An individual retirement account, also known as an IRA, is a popular choice for saving money for retirement. According to Craig Reid, president and retirement advisor at Marsh McLennan Agency, IRAs offer a diverse range of investment options with significant tax benefits, making them an attractive option for long-term growth.
While Roth and traditional IRAs are commonly considered, it’s essential not to overlook other IRA options that might provide even more favorable tax and investment benefits. Spousal IRAs, Simplified Employee Pension Plans, Savings Incentive Match Plans, and various other IRAs can be viable alternatives worth exploring.
Selecting the most suitable IRA requires thorough research, as the right account will depend on factors such as your income, employment status, and whether your employer provides a retirement plan.

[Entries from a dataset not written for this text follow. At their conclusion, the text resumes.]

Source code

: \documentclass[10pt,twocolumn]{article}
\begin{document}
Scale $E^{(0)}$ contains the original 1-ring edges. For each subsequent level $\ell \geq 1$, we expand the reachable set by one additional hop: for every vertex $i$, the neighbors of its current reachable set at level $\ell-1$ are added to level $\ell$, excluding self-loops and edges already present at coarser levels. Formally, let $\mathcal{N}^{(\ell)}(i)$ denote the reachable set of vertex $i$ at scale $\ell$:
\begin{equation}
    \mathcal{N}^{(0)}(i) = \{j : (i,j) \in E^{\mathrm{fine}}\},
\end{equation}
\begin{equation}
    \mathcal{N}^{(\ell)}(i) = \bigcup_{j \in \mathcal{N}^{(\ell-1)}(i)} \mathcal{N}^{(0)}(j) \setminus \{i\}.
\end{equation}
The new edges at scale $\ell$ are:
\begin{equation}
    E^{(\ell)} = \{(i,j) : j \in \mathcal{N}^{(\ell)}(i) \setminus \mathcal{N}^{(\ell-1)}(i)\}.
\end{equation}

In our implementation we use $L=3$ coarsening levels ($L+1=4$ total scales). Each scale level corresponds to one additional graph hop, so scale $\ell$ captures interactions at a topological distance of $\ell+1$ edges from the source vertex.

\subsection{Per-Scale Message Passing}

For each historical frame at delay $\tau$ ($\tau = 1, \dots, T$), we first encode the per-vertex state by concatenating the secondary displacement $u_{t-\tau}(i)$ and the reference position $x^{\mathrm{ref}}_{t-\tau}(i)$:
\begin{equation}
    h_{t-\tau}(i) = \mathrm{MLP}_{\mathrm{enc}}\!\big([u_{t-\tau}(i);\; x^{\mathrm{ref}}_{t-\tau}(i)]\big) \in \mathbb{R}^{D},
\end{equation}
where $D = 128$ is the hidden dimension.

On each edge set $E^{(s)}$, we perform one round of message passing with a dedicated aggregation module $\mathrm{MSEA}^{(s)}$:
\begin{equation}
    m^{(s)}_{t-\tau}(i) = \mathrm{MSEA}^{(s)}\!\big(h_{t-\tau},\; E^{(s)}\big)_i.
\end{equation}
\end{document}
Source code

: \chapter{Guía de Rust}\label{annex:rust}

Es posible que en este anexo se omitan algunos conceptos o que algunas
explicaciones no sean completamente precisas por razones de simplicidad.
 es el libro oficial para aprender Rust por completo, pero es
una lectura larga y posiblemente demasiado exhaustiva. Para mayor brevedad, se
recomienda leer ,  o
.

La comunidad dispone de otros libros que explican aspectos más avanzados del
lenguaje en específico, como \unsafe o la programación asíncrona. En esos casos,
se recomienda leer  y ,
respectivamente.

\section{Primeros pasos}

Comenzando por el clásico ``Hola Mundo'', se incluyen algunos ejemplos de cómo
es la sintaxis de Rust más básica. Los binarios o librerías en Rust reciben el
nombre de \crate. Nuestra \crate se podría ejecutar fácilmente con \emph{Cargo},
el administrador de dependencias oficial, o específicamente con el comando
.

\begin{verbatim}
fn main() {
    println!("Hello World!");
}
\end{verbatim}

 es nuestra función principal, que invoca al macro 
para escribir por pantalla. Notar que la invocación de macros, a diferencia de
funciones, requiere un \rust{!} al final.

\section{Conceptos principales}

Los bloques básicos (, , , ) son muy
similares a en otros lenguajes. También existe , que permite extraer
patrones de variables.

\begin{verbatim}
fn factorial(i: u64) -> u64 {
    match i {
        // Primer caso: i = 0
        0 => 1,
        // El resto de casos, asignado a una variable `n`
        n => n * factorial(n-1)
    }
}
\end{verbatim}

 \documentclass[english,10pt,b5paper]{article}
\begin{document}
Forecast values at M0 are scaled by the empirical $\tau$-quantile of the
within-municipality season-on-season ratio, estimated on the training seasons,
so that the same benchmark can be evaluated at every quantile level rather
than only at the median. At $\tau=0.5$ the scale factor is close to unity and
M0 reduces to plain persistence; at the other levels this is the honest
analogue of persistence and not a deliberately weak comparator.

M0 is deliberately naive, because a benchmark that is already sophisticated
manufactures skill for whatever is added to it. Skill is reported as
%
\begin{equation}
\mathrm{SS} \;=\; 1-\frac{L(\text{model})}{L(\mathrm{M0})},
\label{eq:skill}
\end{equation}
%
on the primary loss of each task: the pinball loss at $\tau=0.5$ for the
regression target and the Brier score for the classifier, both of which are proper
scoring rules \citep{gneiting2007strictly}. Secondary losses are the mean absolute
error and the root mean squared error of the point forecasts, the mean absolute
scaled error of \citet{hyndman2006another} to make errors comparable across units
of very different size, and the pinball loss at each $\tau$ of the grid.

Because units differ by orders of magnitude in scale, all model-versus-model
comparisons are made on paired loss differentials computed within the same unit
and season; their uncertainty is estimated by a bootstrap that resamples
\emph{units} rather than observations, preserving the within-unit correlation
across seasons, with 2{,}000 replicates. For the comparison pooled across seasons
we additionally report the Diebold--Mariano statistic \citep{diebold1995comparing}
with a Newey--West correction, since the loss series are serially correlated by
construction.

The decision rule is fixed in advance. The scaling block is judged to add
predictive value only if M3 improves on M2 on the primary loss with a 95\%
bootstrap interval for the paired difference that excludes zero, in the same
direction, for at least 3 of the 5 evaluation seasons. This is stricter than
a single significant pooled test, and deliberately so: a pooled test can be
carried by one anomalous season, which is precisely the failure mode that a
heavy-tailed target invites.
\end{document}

Therefore, it’s crucial to evaluate your individual circumstances before making a decision.
Types of IRAs
Traditional IRA
The traditional IRA is a popular choice for individuals seeking control over their retirement savings. It offers various investment parameters, including a 2023 contribution limit of $6,500 and $7,500 for those aged 50 or older. One of the advantages is that account earnings are tax-free. Additionally, contributions may be tax-deductible, depending on your filing status and whether you have a retirement plan at work.
If you are eligible, you can deduct up to your contribution limit, which can be found on IRS.gov. However, withdrawing money before the age of 59½ might lead to a 10% tax penalty fee, with a few exceptions for hardships such as health insurance premiums during unemployment.
Roth IRA
Roth IRA Unlike traditional IRAs, a Roth IRA is funded with after-tax dollars, and qualified withdrawals are tax-free. It has a 2023 contribution limit of $6,500, and those aged 50 or older can contribute up to $7,500. While contributions are not tax-deductible, the advantage is that withdrawals in retirement are tax-free.
One of the benefits of a Roth IRA is its flexibility regarding early withdrawals. Contributions can be withdrawn at any time without penalties. Once you’ve held the account for at least five years and are over 59½, you can withdraw earnings penalty-free, but early withdrawals on earnings may be subject to fees.
SEP IRA
SEP IRA A Simplified Employee Pension (SEP) IRA is an excellent option for employers to save for retirement, both for themselves and their employees. It comes with minimal startup and operational costs. Employees must meet specific requirements to be eligible, including being 21 years or older, having worked for the company for at least three of the last five years, and receiving at least $750 in 2023.
Employers can contribute to the SEP IRA based on a percentage of earnings or a limit of $66,000 in 2023, whichever is smaller. One of the advantages of a SEP IRA is that there is no vesting, meaning employer contributions become completely owned by the employees. However, employees cannot contribute directly to their SEP IRA accounts.
Simple IRA
Simple IRA The Savings Incentive Match Plan for Employees (SIMPLE) IRA is a retirement savings option for small businesses with 100 or fewer employees. Both employees and employers can contribute to a traditional IRA. The employer may match up to 3% of the employee’s compensation if the employee elects to contribute and must contribute 2% of the employee’s compensation, even if the employee chooses not to contribute.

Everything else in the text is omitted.